Data supplied Block Start

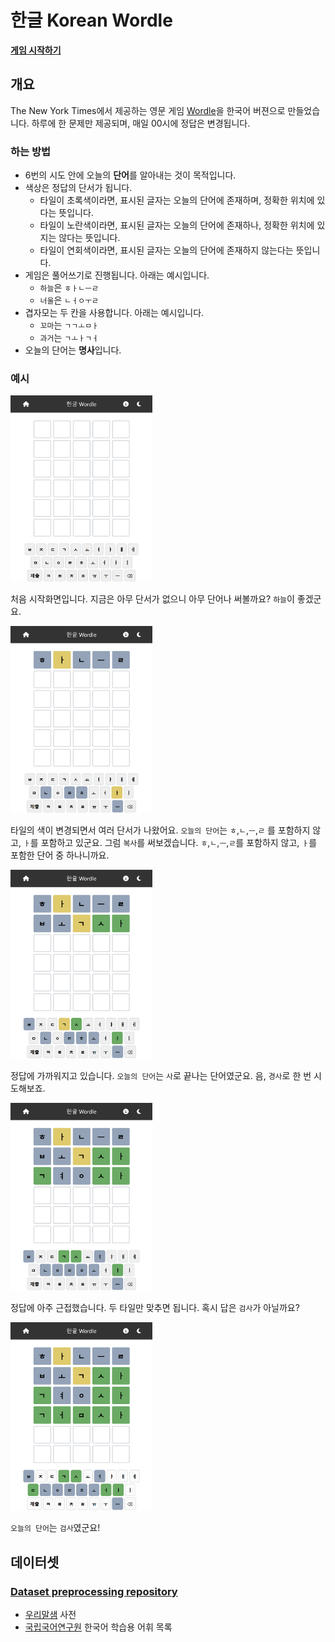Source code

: # 한글 Korean Wordle

**[게임 시작하기](https://hwahyeon.github.io/reactjs-wordle-kor/)**
  
  
## 개요
The New York Times에서 제공하는 영문 게임 [Wordle](https://www.nytimes.com/games/wordle/index.html)을 한국어 버젼으로 만들었습니다. 하루에 한 문제만 제공되며, 매일 00시에 정답은 변경됩니다.

### 하는 방법
- 6번의 시도 안에 오늘의 **단어**를 알아내는 것이 목적입니다.
- 색상은 정답의 단서가 됩니다.
  - 타일이 초록색이라면, 표시된 글자는 오늘의 단어에 존재하며, 정확한 위치에 있다는 뜻입니다.
  - 타일이 노란색이라면, 표시된 글자는 오늘의 단어에 존재하나, 정확한 위치에 있지는 않다는 뜻입니다.
  - 타일이 연회색이라면, 표시된 글자는 오늘의 단어에 존재하지 않는다는 뜻입니다.
- 게임은 풀어쓰기로 진행됩니다. 아래는 예시입니다.
  - `하늘`은 `ㅎㅏㄴㅡㄹ`
  - `너울`은 `ㄴㅓㅇㅜㄹ`
- 겹자모는 두 칸을 사용합니다. 아래는 예시입니다.
  - `꼬마`는 `ㄱㄱㅗㅁㅏ`
  - `과거`는 `ㄱㅗㅏㄱㅓ`
- 오늘의 단어는 **명사**입니다.

### 예시
<img src="./readme/001.png" width="45%">
  
처음 시작화면입니다. 지금은 아무 단서가 없으니 아무 단어나 써볼까요? `하늘`이 좋겠군요.
  
<img src="./readme/002.png" width="45%">

타일의 색이 변경되면서 여러 단서가 나왔어요. `오늘의 단어`는 `ㅎ`,`ㄴ`,`ㅡ`,`ㄹ` 를 포함하지 않고, `ㅏ`를 포함하고 있군요. 그럼 `복사`를 써보겠습니다. `ㅎ`,`ㄴ`,`ㅡ`,`ㄹ`를 포함하지 않고, `ㅏ`를 포함한 단어 중 하나니까요.
  
<img src="./readme/003.png" width="45%">

정답에 가까워지고 있습니다. `오늘의 단어`는 `사`로 끝나는 단어였군요. 음, `경사`로 한 번 시도해보죠.

<img src="./readme/004.png" width="45%">

정답에 아주 근접했습니다. 두 타일만 맞추면 됩니다. 혹시 답은 `검사`가 아닐까요?

<img src="./readme/005.png" width="45%">

`오늘의 단어`는 `검사`였군요!

## 데이터셋
### [Dataset preprocessing repository](https://github.com/hwahyeon/py-wordle-kor-dataset)
- [우리말샘](https://opendict.korean.go.kr/) 사전
- [국립국어연구원](https://www.korean.go.kr/front/etcData/etcDataView.do?mn_id=46&etc_seq=71) 한국어 학습용 어휘 목록
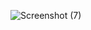 ![Screenshot (7)](https://github.com/727722eucy029/727722eucy029-cc/assets/151621032/12164215-ffc9-44b2-8549-d04b506ee83c)
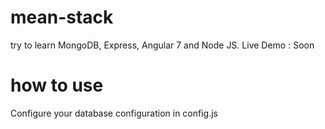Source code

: # mean-stack
try to learn MongoDB, Express, Angular 7 and Node JS.
Live Demo : Soon

# how to use
Configure your database configuration in config.js
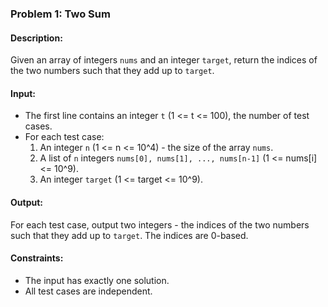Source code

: ### Problem 1: Two Sum

#### Description:
Given an array of integers `nums` and an integer `target`, return the indices of the two numbers such that they add up to `target`.

#### Input:
- The first line contains an integer `t` (1 <= t <= 100), the number of test cases.
- For each test case:
  1. An integer `n` (1 <= n <= 10^4) - the size of the array `nums`.
  2. A list of `n` integers `nums[0], nums[1], ..., nums[n-1]` (1 <= nums[i] <= 10^9).
  3. An integer `target` (1 <= target <= 10^9).

#### Output:
For each test case, output two integers - the indices of the two numbers such that they add up to `target`. The indices are 0-based.

#### Constraints:
- The input has exactly one solution.
- All test cases are independent.

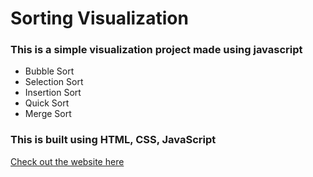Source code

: # Sorting Visualization
### This is a simple visualization project made using javascript 
- Bubble Sort 
- Selection Sort
- Insertion Sort
- Quick Sort
- Merge Sort

### This is built using HTML, CSS, JavaScript

[Check out the website here](https://github.com/Abhi-Abhi07/WEB-DEV)


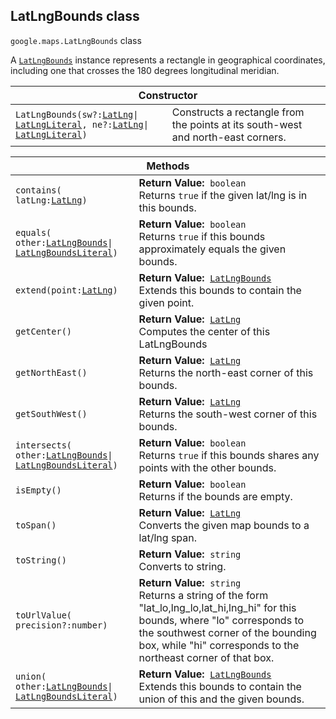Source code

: <h2 id="LatLngBounds"> LatLngBounds class </h2><p>
<code><span itemprop="path">google.maps</span>.<span itemprop="name">LatLngBounds</span></code>
class
</p><p>A <code><a href="https://github.com/amenadiel/google-maps-documentation/blob/master/docs/LatLngBounds.md">LatLngBounds</a></code> instance represents a rectangle in geographical coordinates, including one that crosses the 180 degrees longitudinal meridian.</p><div class="devsite-table-wrapper"><table class="constructors responsive" summary="class LatLngBounds - Constructor">
<thead>
<tr><th colspan="2">Constructor</th>
</tr></thead>
<tbody>
<tr>
<td><code><span>LatLngBounds(<wbr>sw?:</span><a href="https://github.com/amenadiel/google-maps-documentation/blob/master/docs/LatLng.md"><span>LatLng</span></a><span>|<wbr></span><a href="https://github.com/amenadiel/google-maps-documentation/blob/master/docs/LatLngLiteral.md"><span>LatLngLiteral</span></a><span>,<wbr> ne?:</span><a href="https://github.com/amenadiel/google-maps-documentation/blob/master/docs/LatLng.md"><span>LatLng</span></a><span>|<wbr></span><a href="https://github.com/amenadiel/google-maps-documentation/blob/master/docs/LatLngLiteral.md"><span>LatLngLiteral</span></a><span>)</span></code></td>
<td>Constructs a rectangle from the points at its south-west and north-east corners.</td>
</tr>
</tbody>
</table></div><div class="devsite-table-wrapper"><table class="methods responsive" summary="class LatLngBounds - Methods">
<thead>
<tr><th colspan="2">Methods</th>
</tr></thead>
<tbody>
<tr>
<td><code><span>contains(<wbr>latLng:</span><a href="https://github.com/amenadiel/google-maps-documentation/blob/master/docs/LatLng.md"><span>LatLng</span></a><span>)</span></code></td>
<td><div><strong>Return Value:</strong>&nbsp; <code>boolean</code></div>
<div class="desc">Returns <code>true</code> if the given lat/lng is in this bounds.</div></td>
</tr>
<tr>
<td><code><span>equals(<wbr>other:</span><a href="https://github.com/amenadiel/google-maps-documentation/blob/master/docs/LatLngBounds.md"><span>LatLngBounds</span></a><span>|<wbr></span><a href="https://github.com/amenadiel/google-maps-documentation/blob/master/docs/LatLngBoundsLiteral.md"><span>LatLngBoundsLiteral</span></a><span>)</span></code></td>
<td><div><strong>Return Value:</strong>&nbsp; <code>boolean</code></div>
<div class="desc">Returns <code>true</code> if this bounds approximately equals the given bounds.</div></td>
</tr>
<tr>
<td><code><span>extend(<wbr>point:</span><a href="https://github.com/amenadiel/google-maps-documentation/blob/master/docs/LatLng.md"><span>LatLng</span></a><span>)</span></code></td>
<td><div><strong>Return Value:</strong>&nbsp; <code><a href="https://github.com/amenadiel/google-maps-documentation/blob/master/docs/LatLngBounds.md">LatLngBounds</a></code></div>
<div class="desc">Extends this bounds to contain the given point.</div></td>
</tr>
<tr>
<td><code><span>getCenter()</span></code></td>
<td><div><strong>Return Value:</strong>&nbsp; <code><a href="https://github.com/amenadiel/google-maps-documentation/blob/master/docs/LatLng.md">LatLng</a></code></div>
<div class="desc">Computes the center of this LatLngBounds</div></td>
</tr>
<tr>
<td><code><span>getNorthEast()</span></code></td>
<td><div><strong>Return Value:</strong>&nbsp; <code><a href="https://github.com/amenadiel/google-maps-documentation/blob/master/docs/LatLng.md">LatLng</a></code></div>
<div class="desc">Returns the north-east corner of this bounds.</div></td>
</tr>
<tr>
<td><code><span>getSouthWest()</span></code></td>
<td><div><strong>Return Value:</strong>&nbsp; <code><a href="https://github.com/amenadiel/google-maps-documentation/blob/master/docs/LatLng.md">LatLng</a></code></div>
<div class="desc">Returns the south-west corner of this bounds.</div></td>
</tr>
<tr>
<td><code><span>intersects(<wbr>other:</span><a href="https://github.com/amenadiel/google-maps-documentation/blob/master/docs/LatLngBounds.md"><span>LatLngBounds</span></a><span>|<wbr></span><a href="https://github.com/amenadiel/google-maps-documentation/blob/master/docs/LatLngBoundsLiteral.md"><span>LatLngBoundsLiteral</span></a><span>)</span></code></td>
<td><div><strong>Return Value:</strong>&nbsp; <code>boolean</code></div>
<div class="desc">Returns <code>true</code> if this bounds shares any points with the other bounds.</div></td>
</tr>
<tr>
<td><code><span>isEmpty()</span></code></td>
<td><div><strong>Return Value:</strong>&nbsp; <code>boolean</code></div>
<div class="desc">Returns if the bounds are empty.</div></td>
</tr>
<tr>
<td><code><span>toSpan()</span></code></td>
<td><div><strong>Return Value:</strong>&nbsp; <code><a href="https://github.com/amenadiel/google-maps-documentation/blob/master/docs/LatLng.md">LatLng</a></code></div>
<div class="desc">Converts the given map bounds to a lat/lng span.</div></td>
</tr>
<tr>
<td><code><span>toString()</span></code></td>
<td><div><strong>Return Value:</strong>&nbsp; <code>string</code></div>
<div class="desc">Converts to string.</div></td>
</tr>
<tr>
<td><code><span>toUrlValue(<wbr>precision?:number)</span></code></td>
<td><div><strong>Return Value:</strong>&nbsp; <code>string</code></div>
<div class="desc">Returns a string of the form "lat_lo,lng_lo,lat_hi,lng_hi" for this bounds, where "lo" corresponds to the southwest corner of the bounding box, while "hi" corresponds to the northeast corner of that box.</div></td>
</tr>
<tr>
<td><code><span>union(<wbr>other:</span><a href="https://github.com/amenadiel/google-maps-documentation/blob/master/docs/LatLngBounds.md"><span>LatLngBounds</span></a><span>|<wbr></span><a href="https://github.com/amenadiel/google-maps-documentation/blob/master/docs/LatLngBoundsLiteral.md"><span>LatLngBoundsLiteral</span></a><span>)</span></code></td>
<td><div><strong>Return Value:</strong>&nbsp; <code><a href="https://github.com/amenadiel/google-maps-documentation/blob/master/docs/LatLngBounds.md">LatLngBounds</a></code></div>
<div class="desc">Extends this bounds to contain the union of this and the given bounds.</div></td>
</tr>
</tbody>
</table></div>
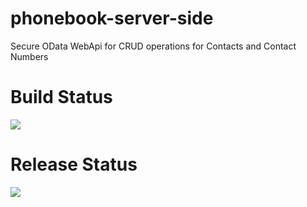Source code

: # phonebook-server-side

Secure OData WebApi for CRUD operations for Contacts and Contact Numbers

# Build Status

[<img src="https://tejsidhu.visualstudio.com/_apis/public/build/definitions/129053fe-9356-4dc7-8317-d8c82db2eb2c/2/badge"/>](https://tejsidhu.visualstudio.com/PhoneBook/_build/index?definitionId=2)

# Release Status

<img src="https://rmprodweu1.vsrm.visualstudio.com/A8b8d2b90-b2c7-472f-b373-aa49ab256142/_apis/public/Release/badge/129053fe-9356-4dc7-8317-d8c82db2eb2c/2/2"/>
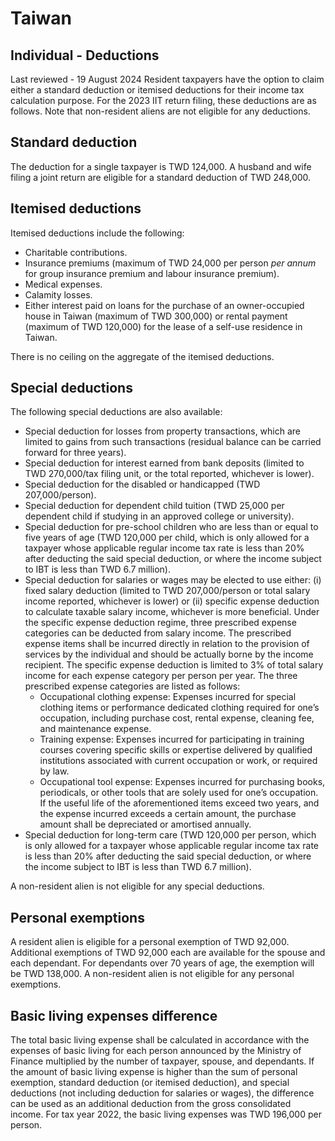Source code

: # Taiwan
## Individual - Deductions
Last reviewed - 19 August 2024
Resident taxpayers have the option to claim either a standard deduction or itemised deductions for their income tax calculation purpose. For the 2023 IIT return filing, these deductions are as follows.
Note that non-resident aliens are not eligible for any deductions.
## Standard deduction
The deduction for a single taxpayer is TWD 124,000. A husband and wife filing a joint return are eligible for a standard deduction of TWD 248,000.
## Itemised deductions
Itemised deductions include the following:
  * Charitable contributions.
  * Insurance premiums (maximum of TWD 24,000 per person _per annum_ for group insurance premium and labour insurance premium).
  * Medical expenses.
  * Calamity losses.
  * Either interest paid on loans for the purchase of an owner-occupied house in Taiwan (maximum of TWD 300,000) or rental payment (maximum of TWD 120,000) for the lease of a self-use residence in Taiwan.


There is no ceiling on the aggregate of the itemised deductions.
## Special deductions
The following special deductions are also available:
  * Special deduction for losses from property transactions, which are limited to gains from such transactions (residual balance can be carried forward for three years).
  * Special deduction for interest earned from bank deposits (limited to TWD 270,000/tax filing unit, or the total reported, whichever is lower).
  * Special deduction for the disabled or handicapped (TWD 207,000/person).
  * Special deduction for dependent child tuition (TWD 25,000 per dependent child if studying in an approved college or university).
  * Special deduction for pre-school children who are less than or equal to five years of age (TWD 120,000 per child, which is only allowed for a taxpayer whose applicable regular income tax rate is less than 20% after deducting the said special deduction, or where the income subject to IBT is less than TWD 6.7 million).
  * Special deduction for salaries or wages may be elected to use either: (i) fixed salary deduction (limited to TWD 207,000/person or total salary income reported, whichever is lower) or (ii) specific expense deduction to calculate taxable salary income, whichever is more beneficial. Under the specific expense deduction regime, three prescribed expense categories can be deducted from salary income. The prescribed expense items shall be incurred directly in relation to the provision of services by the individual and should be actually borne by the income recipient. The specific expense deduction is limited to 3% of total salary income for each expense category per person per year. The three prescribed expense categories are listed as follows: 
    * Occupational clothing expense: Expenses incurred for special clothing items or performance dedicated clothing required for one’s occupation, including purchase cost, rental expense, cleaning fee, and maintenance expense.
    * Training expense: Expenses incurred for participating in training courses covering specific skills or expertise delivered by qualified institutions associated with current occupation or work, or required by law.
    * Occupational tool expense: Expenses incurred for purchasing books, periodicals, or other tools that are solely used for one’s occupation. If the useful life of the aforementioned items exceed two years, and the expense incurred exceeds a certain amount, the purchase amount shall be depreciated or amortised annually.
  * Special deduction for long-term care (TWD 120,000 per person, which is only allowed for a taxpayer whose applicable regular income tax rate is less than 20% after deducting the said special deduction, or where the income subject to IBT is less than TWD 6.7 million). 


A non-resident alien is not eligible for any special deductions.
## Personal exemptions
A resident alien is eligible for a personal exemption of TWD 92,000. Additional exemptions of TWD 92,000 each are available for the spouse and each dependant. For dependants over 70 years of age, the exemption will be TWD 138,000.
A non-resident alien is not eligible for any personal exemptions.
## Basic living expenses difference
The total basic living expense shall be calculated in accordance with the expenses of basic living for each person announced by the Ministry of Finance multiplied by the number of taxpayer, spouse, and dependants. If the amount of basic living expense is higher than the sum of personal exemption, standard deduction (or itemised deduction), and special deductions (not including deduction for salaries or wages), the difference can be used as an additional deduction from the gross consolidated income.
For tax year 2022, the basic living expenses was TWD 196,000 per person.
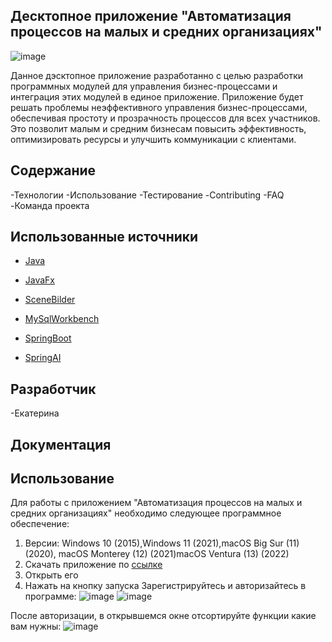 ##  Десктопное приложение "Автоматизация процессов на малых и средних организациях"
![image](https://github.com/user-attachments/assets/8eb495b3-af74-44cf-b313-7719988c69bc)



Данное дэсктопное приложение разработанно с целью разработки программных модулей для управления бизнес-процессами и интеграция этих модулей в единое приложение. Приложение будет решать проблемы неэффективного управления бизнес-процессами, обеспечивая простоту и прозрачность процессов для всех участников. Это позволит малым и средним бизнесам повысить эффективность, оптимизировать ресурсы и улучшить коммуникации с клиентами.




##  Содержание 
-Технологии
-Использование
-Тестирование
-Contributing
-FAQ
-Команда проекта

##  Использованные источники

- [Java](https://www.java.com/ru/)

- [JavaFx](https://metanit.com/java/javafx/1.1.php)

- [SceneBilder](https://habr.com/ru/companies/first/articles/676290/)

- [MySqlWorkbench](https://www.mysql.com/products/workbench/)
  
- [SpringBoot](https://spring.io/projects/spring-boot)

- [SpringAI](https://spring.io/projects/spring-ai)

##  Разработчик
-Екатерина

##  Документация

## Использование
Для работы с приложением "Автоматизация процессов на малых и средних организациях" необходимо следующее программное обеспечение:

1. Версии: Windows 10 (2015),Windows 11 (2021),macOS Big Sur (11) (2020), macOS Monterey (12) (2021)macOS Ventura (13) (2022)
2. Скачать приложение по [ссылке](https://cloud.mail.ru/)
3. Открыть его
4. Нажать на кнопку запуска
Зарегистрируйтесь и авторизайтесь в программе:
![image](https://github.com/user-attachments/assets/e83fd7fb-e572-4c07-a0b7-120494008167)
![image](https://github.com/user-attachments/assets/3d6d3b67-d16d-4200-a0ec-29e1001c17d0)

После авторизации, в открывшемся окне отсортируйте функции какие вам нужны:
![image](https://github.com/user-attachments/assets/1f6b71e6-dfa4-43e9-968d-42f6fb2a3ae2)




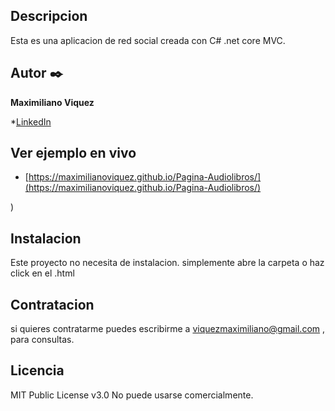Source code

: ## Descripcion

Esta es una aplicacion de red social creada con C# .net core MVC.

## Autor ✒️
**Maximiliano Viquez**

*[LinkedIn](https://www.linkedin.com/in/maximiliano-viquez/)


## Ver ejemplo en vivo
- [https://maximilianoviquez.github.io/Pagina-Audiolibros/](https://maximilianoviquez.github.io/Pagina-Audiolibros/)

)
## Instalacion
Este proyecto no necesita de instalacion. simplemente abre la carpeta o haz click en el .html

## Contratacion
si quieres contratarme puedes escribirme a viquezmaximiliano@gmail.com , para consultas.

## Licencia
MIT Public License v3.0
No puede usarse comercialmente.
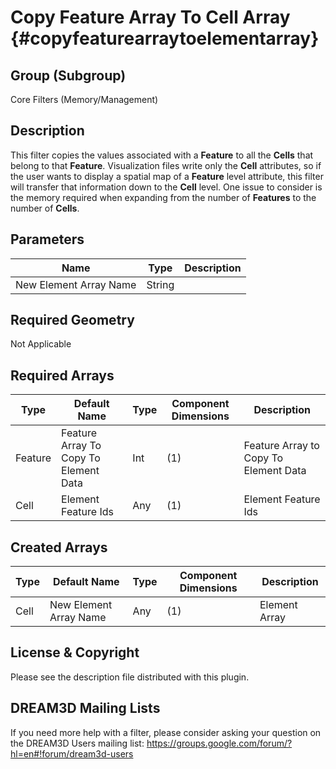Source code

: Copy Feature Array To Cell Array {#copyfeaturearraytoelementarray}
=============

## Group (Subgroup) ##

Core Filters (Memory/Management)

## Description ##

This filter copies the values associated with a **Feature** to all the **Cells** that belong to that **Feature**.  Visualization files write only the **Cell** attributes, so if the user wants to display a spatial map of a **Feature** level attribute, this filter will transfer that information down to the **Cell** level. One issue to consider is the memory required when expanding from the number of **Features** to the number of **Cells**.

## Parameters ##

| Name | Type | Description |
|------|------| ----------- |
| New Element Array Name | String | |

## Required Geometry ##
Not Applicable

## Required Arrays ##
| Type | Default Name | Type | Component Dimensions | Description |
|------|--------------|-------------|---------|-----|
| Feature  | Feature Array To Copy To Element Data | Int | (1) | Feature Array to Copy To Element Data |
| Cell  | Element Feature Ids  | Any | (1) | Element Feature Ids  |


## Created Arrays ##
| Type | Default Name | Type | Component Dimensions | Description |
|------|--------------|-------------|---------|-----|
| Cell  | New Element Array Name | Any | (1) | Element Array  |


## License & Copyright ##

Please see the description file distributed with this plugin.

## DREAM3D Mailing Lists ##

If you need more help with a filter, please consider asking your question on the DREAM3D Users mailing list:
https://groups.google.com/forum/?hl=en#!forum/dream3d-users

Data supplied Block End

§ What the exercise asks:
The answer is the lines above between the line holding "This filter copies" and the line holding "## Required Arrays ##", inclusive, each written out exactly, and no others.

§ Answer for this exercise:
This filter copies the values associated with a **Feature** to all the **Cells** that belong to that **Feature**.  Visualization files write only the **Cell** attributes, so if the user wants to display a spatial map of a **Feature** level attribute, this filter will transfer that information down to the **Cell** level. One issue to consider is the memory required when expanding from the number of **Features** to the number of **Cells**.

## Parameters ##

| Name | Type | Description |
|------|------| ----------- |
| New Element Array Name | String | |

## Required Geometry ##
Not Applicable

## Required Arrays ##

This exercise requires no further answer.